Ya en casa, al aplicar la nueva adquisición sobre su piel, la tragedia regresa, magnificada. Le han dado gato por liebre. Con la nueva fórmula el fabricante se ha propuesto acabar con la vieja fórmula y lo ha conseguido. El bote, sin duda, es más bonito, pero el olor es muchísimo más intenso, el tacto es aceitoso y desagradable, y los efectos secundarios van desde la irritación a la alergia, pasando por los vómitos, los espasmos y la muerte súbita.

A última hora del día la tragedia se vuelve hecatombe, al descubrir que padece intolerancia al nuevo producto, y que la zona donde se lo ha aplicado se ha llenado de pequeños granitos rojos. Entonces, decide describir su problema al doctor Google, y recibe la noticia: el noventa por ciento de la gente a la que le han salido esas ronchitas le han diagnosticado algún cáncer mortal. Al diez por ciento restante, le ha amputado el brazo. Internet siempre tranquilizando al personal.

Termina el día sentado frente al televisor, con la zona afectada al aire libre, y embadurnado de polvos de talco, como filetitos de merluza enharinados al borde del aceite caliente.
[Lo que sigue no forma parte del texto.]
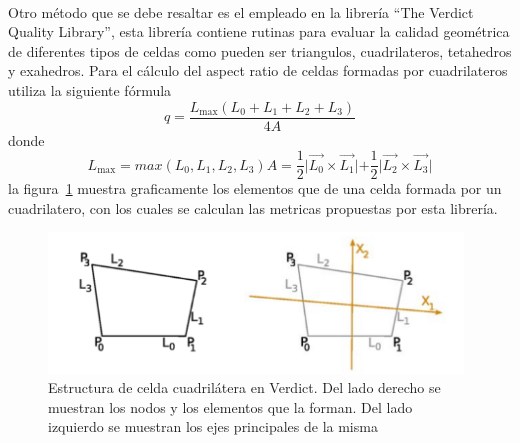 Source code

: \documentclass[letterpaper, openright, 12pt]{book}
\begin{document}
    \paragraph*{}
    Otro método que se debe resaltar es el empleado en la librería ``The
    Verdict Quality Library'', esta librería contiene rutinas para evaluar
    la calidad geométrica de diferentes tipos de celdas como pueden ser
    triangulos, cuadrilateros, tetahedros y exahedros. Para el cálculo del
    aspect ratio de celdas formadas por cuadrilateros utiliza la siguiente
    fórmula
    \begin{equation}
        q = \frac{L_{\max}\left( L_0 + L_1 + L_2 + L_3 \right)}{4A}
    \end{equation}
    donde
    \begin{subequations}
        \begin{equation*}
            L_{\max} = max\left( L_0, L_1, L_2, L_3 \right)
        \end{equation*}
        \begin{equation*}
            A = \frac{1}{2} \lvert \vec{L_0} \times \vec{L_1} \lvert
                + \frac{1}{2} \lvert \vec{L_2} \times \vec{L_3} \lvert
        \end{equation*}
    \end{subequations}
    la figura~\ref{aspect_verdict} muestra graficamente los elementos que
    de una celda formada por un cuadrilatero, con los cuales se calculan las
    metricas propuestas por esta librería.

        \begin{figure}[htbp!]
            \centering
            \includegraphics[keepaspectratio, width=110mm]{./Imagenes/aspect_verdict.png}
            \caption[Estrcutura celda cuadrilatera en Verdict]{Estructura de
            celda cuadrilátera en Verdict. Del lado derecho se muestran los
            nodos y los elementos que la forman. Del lado izquierdo se muestran
            los ejes principales de la misma\cite{verdict_quality}}
            \label{aspect_verdict}
        \end{figure}
\end{document}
La relajación televisiva tarda en llegar, pero no la publicidad. Y el segundo anuncio –gentuza- es el de su amigo el fabricante, alardeando de su nueva fórmula, más refrescante, más moderna, y más guay. Y usted se queda así, con cara de tonto, con los sobacos como el culo de un mandril, y pronunciando unas bonitas palabras sobre la madre del fabricante que, por respeto a mis queridos lectores, no voy reproducir, pero a las que me adhiero hoy con incondicional entusiasmo.